* _Requirement_
Only one stretch of the data below is needed. Output the lines from the one with "22:30:00.000 | 10 | 2 |" up to and including the one with "Angela | 2020-08-07 20:20:00.000 | 10", exactly as they stand.

Data section section start

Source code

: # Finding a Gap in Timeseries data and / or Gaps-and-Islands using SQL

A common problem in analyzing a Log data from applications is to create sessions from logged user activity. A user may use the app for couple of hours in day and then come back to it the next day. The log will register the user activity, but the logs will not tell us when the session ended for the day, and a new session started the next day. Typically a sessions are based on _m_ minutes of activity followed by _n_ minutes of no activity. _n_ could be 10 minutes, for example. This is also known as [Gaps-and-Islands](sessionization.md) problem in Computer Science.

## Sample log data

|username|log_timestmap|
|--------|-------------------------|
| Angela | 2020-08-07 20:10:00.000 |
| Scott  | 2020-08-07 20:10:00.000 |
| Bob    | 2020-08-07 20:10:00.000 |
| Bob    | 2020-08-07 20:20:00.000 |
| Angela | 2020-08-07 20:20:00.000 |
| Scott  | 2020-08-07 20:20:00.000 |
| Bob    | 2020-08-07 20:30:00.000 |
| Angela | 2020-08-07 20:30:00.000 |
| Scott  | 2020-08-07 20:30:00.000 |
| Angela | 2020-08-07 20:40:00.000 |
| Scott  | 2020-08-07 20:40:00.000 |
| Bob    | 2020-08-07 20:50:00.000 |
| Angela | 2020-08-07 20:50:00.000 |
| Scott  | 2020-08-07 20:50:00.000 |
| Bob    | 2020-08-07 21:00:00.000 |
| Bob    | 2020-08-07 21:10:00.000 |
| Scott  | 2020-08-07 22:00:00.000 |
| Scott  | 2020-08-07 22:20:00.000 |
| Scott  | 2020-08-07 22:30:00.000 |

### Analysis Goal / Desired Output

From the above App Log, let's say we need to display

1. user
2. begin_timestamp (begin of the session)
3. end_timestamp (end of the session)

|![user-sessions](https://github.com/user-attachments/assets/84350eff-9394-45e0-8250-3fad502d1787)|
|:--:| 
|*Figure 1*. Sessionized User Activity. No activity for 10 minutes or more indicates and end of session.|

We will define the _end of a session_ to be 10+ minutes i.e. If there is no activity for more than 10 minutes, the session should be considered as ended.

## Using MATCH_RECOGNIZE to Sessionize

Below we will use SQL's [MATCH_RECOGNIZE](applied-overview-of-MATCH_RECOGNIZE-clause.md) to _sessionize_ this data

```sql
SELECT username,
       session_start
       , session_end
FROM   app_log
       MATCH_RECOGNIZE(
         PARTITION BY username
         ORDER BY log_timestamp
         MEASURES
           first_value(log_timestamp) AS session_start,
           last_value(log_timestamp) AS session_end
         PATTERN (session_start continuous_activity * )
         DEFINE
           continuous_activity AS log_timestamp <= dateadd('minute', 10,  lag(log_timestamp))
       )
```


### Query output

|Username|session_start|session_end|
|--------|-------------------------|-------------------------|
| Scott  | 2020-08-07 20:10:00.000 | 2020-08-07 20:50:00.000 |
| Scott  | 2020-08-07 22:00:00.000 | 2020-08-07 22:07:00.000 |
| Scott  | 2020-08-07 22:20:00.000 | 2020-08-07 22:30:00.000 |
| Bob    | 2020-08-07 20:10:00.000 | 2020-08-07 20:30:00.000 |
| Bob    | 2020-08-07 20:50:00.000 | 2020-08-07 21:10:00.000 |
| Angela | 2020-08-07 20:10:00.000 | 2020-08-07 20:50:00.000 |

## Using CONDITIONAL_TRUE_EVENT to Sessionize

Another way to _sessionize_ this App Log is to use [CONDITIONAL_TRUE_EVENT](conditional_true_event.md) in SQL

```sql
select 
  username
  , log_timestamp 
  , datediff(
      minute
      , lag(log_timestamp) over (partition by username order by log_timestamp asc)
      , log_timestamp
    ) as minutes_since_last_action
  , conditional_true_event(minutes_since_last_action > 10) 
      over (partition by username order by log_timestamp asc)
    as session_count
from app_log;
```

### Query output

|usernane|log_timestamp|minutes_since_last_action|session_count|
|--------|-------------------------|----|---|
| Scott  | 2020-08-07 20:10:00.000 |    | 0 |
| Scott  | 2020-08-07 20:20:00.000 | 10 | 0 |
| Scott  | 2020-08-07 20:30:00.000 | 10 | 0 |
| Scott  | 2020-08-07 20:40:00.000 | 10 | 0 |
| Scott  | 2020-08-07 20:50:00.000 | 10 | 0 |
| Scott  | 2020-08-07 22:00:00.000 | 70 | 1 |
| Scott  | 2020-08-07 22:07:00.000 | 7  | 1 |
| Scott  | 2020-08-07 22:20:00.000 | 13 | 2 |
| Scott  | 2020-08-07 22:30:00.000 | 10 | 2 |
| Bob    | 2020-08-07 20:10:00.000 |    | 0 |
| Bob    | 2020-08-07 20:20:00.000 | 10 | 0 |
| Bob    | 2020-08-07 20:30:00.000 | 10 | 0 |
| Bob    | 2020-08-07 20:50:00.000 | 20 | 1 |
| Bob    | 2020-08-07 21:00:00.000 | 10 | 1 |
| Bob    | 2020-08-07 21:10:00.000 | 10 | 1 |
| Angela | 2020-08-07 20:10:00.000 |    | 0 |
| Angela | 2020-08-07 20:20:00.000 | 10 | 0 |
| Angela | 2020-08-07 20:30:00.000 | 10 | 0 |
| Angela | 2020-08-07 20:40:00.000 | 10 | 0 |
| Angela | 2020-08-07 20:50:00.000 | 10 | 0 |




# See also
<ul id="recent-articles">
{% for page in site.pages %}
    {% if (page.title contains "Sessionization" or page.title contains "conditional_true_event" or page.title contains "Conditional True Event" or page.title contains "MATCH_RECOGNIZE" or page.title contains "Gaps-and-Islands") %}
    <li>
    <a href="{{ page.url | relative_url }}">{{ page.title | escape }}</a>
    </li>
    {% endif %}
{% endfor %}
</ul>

Data section section end

* _Result for this exercise_
| Scott  | 2020-08-07 22:30:00.000 | 10 | 2 |
| Bob    | 2020-08-07 20:10:00.000 |    | 0 |
| Bob    | 2020-08-07 20:20:00.000 | 10 | 0 |
| Bob    | 2020-08-07 20:30:00.000 | 10 | 0 |
| Bob    | 2020-08-07 20:50:00.000 | 20 | 1 |
| Bob    | 2020-08-07 21:00:00.000 | 10 | 1 |
| Bob    | 2020-08-07 21:10:00.000 | 10 | 1 |
| Angela | 2020-08-07 20:10:00.000 |    | 0 |
| Angela | 2020-08-07 20:20:00.000 | 10 | 0 |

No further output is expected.